▸ **DATASET**
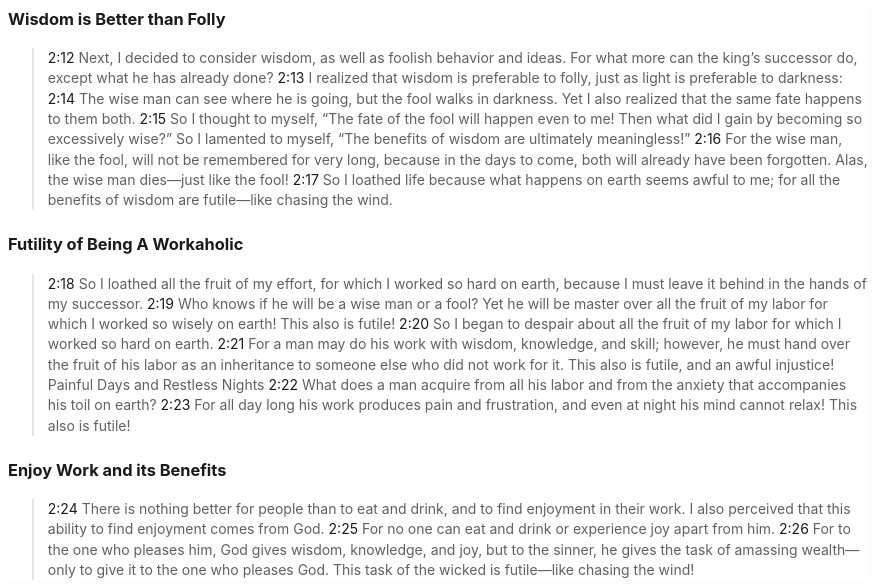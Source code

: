### Wisdom is Better than Folly

> <a name="2:12">2:12</a> Next, I decided to consider wisdom, as well as foolish behavior and ideas.
> For what more can the king’s successor do, except what he has already done?
> <a name="2:13">2:13</a> I realized that wisdom is preferable to folly,
> just as light is preferable to darkness:
> <a name="2:14">2:14</a> The wise man can see where he is going, but the fool walks in darkness.
> Yet I also realized that the same fate happens to them both.
> <a name="2:15">2:15</a> So I thought to myself, “The fate of the fool will happen even to me!
> Then what did I gain by becoming so excessively wise?”
> So I lamented to myself,
> “The benefits of wisdom are ultimately meaningless!”
> <a name="2:16">2:16</a> For the wise man, like the fool, will not be remembered for very long,
> because in the days to come, both will already have been forgotten.
> Alas, the wise man dies—just like the fool!
> <a name="2:17">2:17</a> So I loathed life because what happens on earth seems awful to me;
> for all the benefits of wisdom are futile—like chasing the wind.

### Futility of Being A Workaholic

> <a name="2:18">2:18</a> So I loathed all the fruit of my effort,
> for which I worked so hard on earth,
> because I must leave it behind in the hands of my successor.
> <a name="2:19">2:19</a> Who knows if he will be a wise man or a fool?
> Yet he will be master over all the fruit of my labor
> for which I worked so wisely on earth!
> This also is futile!
> <a name="2:20">2:20</a> So I began to despair about all the fruit of my labor
> for which I worked so hard on earth.
> <a name="2:21">2:21</a> For a man may do his work with wisdom, knowledge, and skill;
> however, he must hand over the fruit of his labor as an inheritance
> to someone else who did not work for it.
> This also is futile, and an awful injustice!
> Painful Days and Restless Nights
> <a name="2:22">2:22</a> What does a man acquire from all his labor
> and from the anxiety that accompanies his toil on earth?
> <a name="2:23">2:23</a> For all day long his work produces pain and frustration,
> and even at night his mind cannot relax!
> This also is futile!

### Enjoy Work and its Benefits

> <a name="2:24">2:24</a> There is nothing better for people than to eat and drink,
> and to find enjoyment in their work.
> I also perceived that this ability to find enjoyment comes from God.
> <a name="2:25">2:25</a> For no one can eat and drink
> or experience joy apart from him.
> <a name="2:26">2:26</a> For to the one who pleases him, God gives wisdom, knowledge, and joy,
> but to the sinner, he gives the task of amassing wealth—
> only to give it to the one who pleases God.
> This task of the wicked is futile—like chasing the wind!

▸ **PROBLEM REQUIREMENTS**
Take the lines above from the one containing "just as light" down to the one containing "knowledge, and skill;", and transcribe them exactly, both ends included.

▸ **PROBLEM SOLUTION**
> just as light is preferable to darkness:
> <a name="2:14">2:14</a> The wise man can see where he is going, but the fool walks in darkness.
> Yet I also realized that the same fate happens to them both.
> <a name="2:15">2:15</a> So I thought to myself, “The fate of the fool will happen even to me!
> Then what did I gain by becoming so excessively wise?”
> So I lamented to myself,
> “The benefits of wisdom are ultimately meaningless!”
> <a name="2:16">2:16</a> For the wise man, like the fool, will not be remembered for very long,
> because in the days to come, both will already have been forgotten.
> Alas, the wise man dies—just like the fool!
> <a name="2:17">2:17</a> So I loathed life because what happens on earth seems awful to me;
> for all the benefits of wisdom are futile—like chasing the wind.

### Futility of Being A Workaholic

> <a name="2:18">2:18</a> So I loathed all the fruit of my effort,
> for which I worked so hard on earth,
> because I must leave it behind in the hands of my successor.
> <a name="2:19">2:19</a> Who knows if he will be a wise man or a fool?
> Yet he will be master over all the fruit of my labor
> for which I worked so wisely on earth!
> This also is futile!
> <a name="2:20">2:20</a> So I began to despair about all the fruit of my labor
> for which I worked so hard on earth.
> <a name="2:21">2:21</a> For a man may do his work with wisdom, knowledge, and skill;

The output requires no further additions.